Assim, diria que de duas uma: ou é peça moderna, em que o escultor explorou algumas dimensões do imaginário antigo, ou sendo peça moderna foi produzida justamente para sugerir tratar-se de uma Antiguidade... Pelo meio, desenha-se a fronteira entre criatividade e desonestidade.
Infelizmente, tem crescido de um modo extenso o universo dos produtores de falsos antigos, com claros intuitos desonestos e comerciais. O fenómeno é mais extenso e mais forte em Espanha, porque o mercado é maior, mas sempre vai sobrando alguma coisa aqui para o lado português. Para ficarmos somente pelo nosso país, há os recentes casos da chamada "Coleção Egípcia" do BPN, uma pretensa coleção de Antiguidades adquirida por aquele banco e supostamente um dos seus ativos, mas que afinal era toda composta por falsificações modernas, o caso já foi julgado, com condenações dos agentes e venda, de sentença transitada em julgado; ou o da chamada "Coleção Estrada", que supostamente constituiria a base do futuro Museu de Arte e Arqueologia da Abrantes e que se verifica ser sobretudo composta por peças falsas, que o colecionador adquiriu de boa-fé.
O vendedor pode ter vendido sem assegurar a antiguidade da peça ou pode ter sido enganado também.

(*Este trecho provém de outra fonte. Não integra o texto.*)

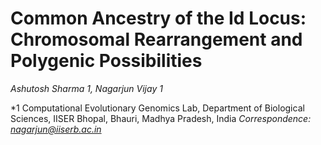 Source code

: # Common Ancestry of the Id Locus: Chromosomal Rearrangement and Polygenic Possibilities

*Ashutosh Sharma 1, Nagarjun Vijay 1*

*1 Computational Evolutionary Genomics Lab, Department of Biological Sciences, IISER Bhopal, Bhauri, Madhya Pradesh, India *Correspondence: nagarjun@iiserb.ac.in*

Um tema de que se fala nos últimos tempos tem a ver com a ampla circulação destes falsos. A Guardia Civil espanhola que, nestas coisas é muito mais ativa e eficaz do que a nossa PJ, desmantela periodicamente quadrilhas de salteadores de Antiguidades, usualmente saqueadores de sítios arqueológicos, mas também produtores de falsos - nada melhor para credibilizar um falso que misturá-lo com material autêntico. No final dessas operações, o material autêntico dá entrada em museus espanhóis, em conformidade com as leis locais, mas não se sabe muito bem o que acontece aos falsos. Suspeita-se que voltem a entrar no mercado de antiguidades...


Não divulgo o nome do Professor que me facultou graciosamente essas informações por não lhe ter pedido autorização para as publicar.
Estou-lhe agradecido. Alia à competência técnica a generosidade e a disponibilidade em divulgar os seus conhecimentos. Poderá evitar que outros tansos como eu sejam enganados.
Não perdi grande coisa com o negócio. O senhor que me vendeu a estátua aceitou-a de volta. Trouxe do seu estabelecimento mais algumas armas antigas bonitas.